Nadat Matt Williams in 2016 de band verliet, vonden Barrows en Billy Fuller een nieuw lid in Will Young, waarna het trio in 2017 de single “Sex Music” op Bandcamp uitbracht. De door een bas voortgestuwde song met een afgemeten rockbeat en zelfs — weliswaar gemurmelde —zang, vormde op een aantal vlakken een duidelijke breuk met het verleden. Het was — zo blijkt nu — een duidelijke aanzet en hint naar het recent verschenen >>>. Op het nieuwe album valt dan wel nog de nodige kraut te rapen, muzikaal tapt het wel degelijk van een pak meer vaatjes, met vaak interessante resultaten tot gevolg. Vooruitgeschoven single “Allé Sauvage” liet al zoveel horen door voor een intrigerende mix te kiezen van Franse space music, Teutoonse ritmiek en zompige gitaren. Ook op “RSI” mogen de ruimtekeyboards aantreden, terwijl de drums verder pompen. Toch kent het nummer mede door de stuwende gitaren een heel andere aanpak. Het is een van de meer opmerkelijke songs op de plaat.

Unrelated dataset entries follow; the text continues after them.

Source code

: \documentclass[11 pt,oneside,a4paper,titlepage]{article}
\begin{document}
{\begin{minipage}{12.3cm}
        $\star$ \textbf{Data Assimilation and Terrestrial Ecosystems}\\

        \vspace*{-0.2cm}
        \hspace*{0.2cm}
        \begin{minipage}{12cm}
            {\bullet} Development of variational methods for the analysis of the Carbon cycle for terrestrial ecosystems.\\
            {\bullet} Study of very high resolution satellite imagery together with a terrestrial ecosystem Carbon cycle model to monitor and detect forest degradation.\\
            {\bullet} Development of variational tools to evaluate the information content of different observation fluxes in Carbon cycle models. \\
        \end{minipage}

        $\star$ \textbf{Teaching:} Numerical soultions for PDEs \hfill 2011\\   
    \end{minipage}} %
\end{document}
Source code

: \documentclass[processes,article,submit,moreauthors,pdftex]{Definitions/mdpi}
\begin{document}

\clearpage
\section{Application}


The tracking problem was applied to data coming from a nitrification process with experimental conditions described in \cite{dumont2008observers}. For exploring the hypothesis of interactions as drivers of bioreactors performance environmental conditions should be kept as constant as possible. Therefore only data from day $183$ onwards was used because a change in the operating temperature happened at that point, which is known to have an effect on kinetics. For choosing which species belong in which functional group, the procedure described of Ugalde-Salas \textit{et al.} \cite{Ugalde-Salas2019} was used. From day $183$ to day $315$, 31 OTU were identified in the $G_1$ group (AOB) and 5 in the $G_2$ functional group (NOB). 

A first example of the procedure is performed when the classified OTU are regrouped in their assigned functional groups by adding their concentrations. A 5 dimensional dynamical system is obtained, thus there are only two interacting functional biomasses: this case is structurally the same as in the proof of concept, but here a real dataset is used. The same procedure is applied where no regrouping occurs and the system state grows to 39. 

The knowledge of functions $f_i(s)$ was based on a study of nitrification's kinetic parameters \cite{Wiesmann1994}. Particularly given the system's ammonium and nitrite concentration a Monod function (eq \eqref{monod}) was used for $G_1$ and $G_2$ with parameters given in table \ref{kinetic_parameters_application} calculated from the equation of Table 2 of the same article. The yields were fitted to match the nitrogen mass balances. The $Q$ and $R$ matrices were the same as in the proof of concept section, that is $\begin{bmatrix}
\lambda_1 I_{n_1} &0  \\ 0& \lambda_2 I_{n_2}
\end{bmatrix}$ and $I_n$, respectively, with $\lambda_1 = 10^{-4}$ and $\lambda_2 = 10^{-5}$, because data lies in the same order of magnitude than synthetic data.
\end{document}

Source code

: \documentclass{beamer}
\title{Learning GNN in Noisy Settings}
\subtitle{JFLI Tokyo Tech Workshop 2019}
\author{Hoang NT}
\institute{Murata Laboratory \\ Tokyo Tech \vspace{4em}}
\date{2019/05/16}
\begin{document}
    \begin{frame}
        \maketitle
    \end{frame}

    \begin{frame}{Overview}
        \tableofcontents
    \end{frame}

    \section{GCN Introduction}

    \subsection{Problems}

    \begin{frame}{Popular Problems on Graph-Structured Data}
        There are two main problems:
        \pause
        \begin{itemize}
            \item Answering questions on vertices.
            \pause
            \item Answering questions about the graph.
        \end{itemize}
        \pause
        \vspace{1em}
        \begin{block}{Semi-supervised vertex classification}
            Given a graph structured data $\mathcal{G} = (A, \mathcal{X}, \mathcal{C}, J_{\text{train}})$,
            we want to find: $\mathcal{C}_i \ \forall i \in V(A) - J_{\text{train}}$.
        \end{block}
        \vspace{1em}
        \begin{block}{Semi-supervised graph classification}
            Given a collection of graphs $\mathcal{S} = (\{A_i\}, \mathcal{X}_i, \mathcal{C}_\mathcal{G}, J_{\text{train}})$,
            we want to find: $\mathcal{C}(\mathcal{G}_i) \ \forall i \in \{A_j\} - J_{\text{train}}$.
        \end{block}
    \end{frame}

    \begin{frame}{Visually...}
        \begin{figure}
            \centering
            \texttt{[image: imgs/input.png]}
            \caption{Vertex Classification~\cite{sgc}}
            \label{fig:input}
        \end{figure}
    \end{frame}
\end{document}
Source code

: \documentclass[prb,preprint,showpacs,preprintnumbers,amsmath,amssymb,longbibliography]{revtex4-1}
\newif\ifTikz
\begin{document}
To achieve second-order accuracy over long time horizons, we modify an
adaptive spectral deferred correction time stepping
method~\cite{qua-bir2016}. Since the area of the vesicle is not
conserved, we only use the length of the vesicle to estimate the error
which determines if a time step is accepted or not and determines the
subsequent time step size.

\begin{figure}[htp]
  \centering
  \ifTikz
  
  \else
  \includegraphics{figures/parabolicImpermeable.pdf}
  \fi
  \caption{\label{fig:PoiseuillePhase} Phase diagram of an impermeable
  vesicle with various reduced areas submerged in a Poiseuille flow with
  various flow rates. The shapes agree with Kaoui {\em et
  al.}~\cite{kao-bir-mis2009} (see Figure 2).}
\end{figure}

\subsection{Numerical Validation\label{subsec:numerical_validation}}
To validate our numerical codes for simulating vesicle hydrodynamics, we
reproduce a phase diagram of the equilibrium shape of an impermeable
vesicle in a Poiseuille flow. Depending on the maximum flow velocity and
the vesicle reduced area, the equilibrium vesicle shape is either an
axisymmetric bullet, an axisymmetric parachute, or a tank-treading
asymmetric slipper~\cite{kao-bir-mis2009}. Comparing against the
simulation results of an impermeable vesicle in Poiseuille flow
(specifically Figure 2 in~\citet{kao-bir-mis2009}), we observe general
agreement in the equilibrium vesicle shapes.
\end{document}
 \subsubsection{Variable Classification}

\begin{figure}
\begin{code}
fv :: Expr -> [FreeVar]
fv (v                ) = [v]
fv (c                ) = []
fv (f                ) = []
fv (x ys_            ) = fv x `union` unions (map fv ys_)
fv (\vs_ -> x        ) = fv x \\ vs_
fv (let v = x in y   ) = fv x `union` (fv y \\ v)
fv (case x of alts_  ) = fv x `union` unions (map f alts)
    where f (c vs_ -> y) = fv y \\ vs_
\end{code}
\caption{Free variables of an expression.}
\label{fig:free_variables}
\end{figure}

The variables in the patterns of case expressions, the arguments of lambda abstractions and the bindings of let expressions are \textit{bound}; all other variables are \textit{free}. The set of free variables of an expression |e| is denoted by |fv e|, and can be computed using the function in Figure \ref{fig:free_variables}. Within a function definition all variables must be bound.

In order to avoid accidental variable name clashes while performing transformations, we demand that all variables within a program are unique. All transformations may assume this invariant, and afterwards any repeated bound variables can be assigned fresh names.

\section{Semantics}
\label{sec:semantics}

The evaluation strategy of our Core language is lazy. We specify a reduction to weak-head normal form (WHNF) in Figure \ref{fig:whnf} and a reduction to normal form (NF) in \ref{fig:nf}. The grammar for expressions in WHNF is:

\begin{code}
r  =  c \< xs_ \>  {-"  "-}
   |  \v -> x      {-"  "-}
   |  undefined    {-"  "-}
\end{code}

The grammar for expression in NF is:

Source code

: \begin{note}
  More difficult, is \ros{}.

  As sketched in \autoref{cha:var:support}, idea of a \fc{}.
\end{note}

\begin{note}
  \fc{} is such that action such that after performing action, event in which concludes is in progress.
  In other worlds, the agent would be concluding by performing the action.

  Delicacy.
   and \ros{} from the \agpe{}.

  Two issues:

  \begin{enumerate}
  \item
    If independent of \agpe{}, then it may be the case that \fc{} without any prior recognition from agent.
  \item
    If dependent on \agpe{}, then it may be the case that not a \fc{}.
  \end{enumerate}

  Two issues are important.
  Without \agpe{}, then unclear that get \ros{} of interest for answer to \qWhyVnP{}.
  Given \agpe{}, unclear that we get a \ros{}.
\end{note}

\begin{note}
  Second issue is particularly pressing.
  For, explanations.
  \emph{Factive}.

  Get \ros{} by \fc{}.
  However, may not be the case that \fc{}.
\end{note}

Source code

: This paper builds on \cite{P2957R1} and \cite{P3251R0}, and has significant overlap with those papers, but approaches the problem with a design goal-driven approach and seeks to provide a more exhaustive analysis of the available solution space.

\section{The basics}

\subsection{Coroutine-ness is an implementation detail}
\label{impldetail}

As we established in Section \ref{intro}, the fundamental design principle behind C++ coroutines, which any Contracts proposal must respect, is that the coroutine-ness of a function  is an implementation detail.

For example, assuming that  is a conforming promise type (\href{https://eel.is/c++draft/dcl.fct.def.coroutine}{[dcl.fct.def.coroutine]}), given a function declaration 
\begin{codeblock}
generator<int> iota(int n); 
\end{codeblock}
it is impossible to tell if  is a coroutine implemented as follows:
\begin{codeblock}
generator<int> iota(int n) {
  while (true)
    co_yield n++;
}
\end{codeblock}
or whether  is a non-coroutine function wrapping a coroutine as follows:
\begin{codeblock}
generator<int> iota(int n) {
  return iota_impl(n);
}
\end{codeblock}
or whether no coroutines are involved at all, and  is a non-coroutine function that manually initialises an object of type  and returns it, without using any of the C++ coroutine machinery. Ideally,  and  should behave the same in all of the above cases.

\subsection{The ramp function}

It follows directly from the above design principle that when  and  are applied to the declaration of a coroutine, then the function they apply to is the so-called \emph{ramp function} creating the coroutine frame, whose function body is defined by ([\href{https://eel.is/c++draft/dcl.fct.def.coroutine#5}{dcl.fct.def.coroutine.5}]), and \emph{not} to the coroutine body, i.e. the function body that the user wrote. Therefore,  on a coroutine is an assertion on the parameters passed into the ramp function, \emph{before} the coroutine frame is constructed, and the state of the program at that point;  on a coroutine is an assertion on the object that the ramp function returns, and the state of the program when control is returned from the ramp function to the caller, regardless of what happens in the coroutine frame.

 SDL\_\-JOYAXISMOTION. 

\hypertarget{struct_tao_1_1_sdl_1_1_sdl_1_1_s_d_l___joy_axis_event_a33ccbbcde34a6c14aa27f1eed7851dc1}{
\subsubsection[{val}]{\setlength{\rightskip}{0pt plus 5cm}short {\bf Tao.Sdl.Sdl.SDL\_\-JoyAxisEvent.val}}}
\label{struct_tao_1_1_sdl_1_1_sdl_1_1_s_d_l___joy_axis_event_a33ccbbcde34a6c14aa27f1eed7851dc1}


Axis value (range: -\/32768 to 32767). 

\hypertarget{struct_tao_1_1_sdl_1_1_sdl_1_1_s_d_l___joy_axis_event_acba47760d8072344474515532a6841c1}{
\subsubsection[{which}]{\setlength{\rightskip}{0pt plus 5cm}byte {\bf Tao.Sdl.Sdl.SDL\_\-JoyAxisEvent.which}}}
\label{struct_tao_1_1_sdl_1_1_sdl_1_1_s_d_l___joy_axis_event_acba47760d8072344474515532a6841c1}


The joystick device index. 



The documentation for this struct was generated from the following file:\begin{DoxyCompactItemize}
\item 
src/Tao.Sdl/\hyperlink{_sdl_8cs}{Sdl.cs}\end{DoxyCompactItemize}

Veel meer immers dan op haar andere albums tast Beak de grenzen van space rock, kraut, psychedelica en aanverwanten af. In het geval van opener “The Brazilian” leidt dat bijvoorbeeld tot een song die start als een mix van new age en Carpentersynths, alvorens een afgemeten scheurende gitaar en kort aangeslagen drums het nummer in een andere richting duwen. Dit zonder aan de geheimzinnige sfeer te raken: het nummer wordt integendeel van een extra portie dreiging voorzien. Met “Brean Down” leidt dat dan weer tot een aan Can schatplichtige ritmiek die zowel in bas en drum tot uiting komt, terwijl Barrow er lijzig boven zingt en zo het geheel toch weer een eigen invulling krijgt. Wat de song pas echt laat schitteren, is de manier waarop het halverwege uitbarst om dan terug te keren naar de oorsprong>
Het dromerige “Harvester” is van een heel andere orde, door met zweverige gitaar en onvaste zang dichter aan te schurken bij de jaren zestig, terwijl bas en drum zich voornamelijk op de achtergrond houden. Het popgevoel op de plaat is duidelijk ernstig opgeschroefd zonder daarbij compromissen te sluiten. Dat blijkt bijvoorbeeld op “King Of The Castle” dat een upbeattempo en olijke keyboards niet onder stoelen of banken steekt, terwijl Barrow het maximum uit zijn beperkte stem haalt. Onwillekeurig schiet hierbij de gedachte door het achterhoofd dat het nummer echt gebaat zou zijn met een sterke zanger. “Abbot’s Leigh” is heel andere koek, door nukkig te starten met een groezelig geluid en blikken klanken die desalniettemin de popgevoeligheid niet verhullen. Jammer genoeg blijft de song ook te schetsmatig om zijn potentieel echt waar te maken.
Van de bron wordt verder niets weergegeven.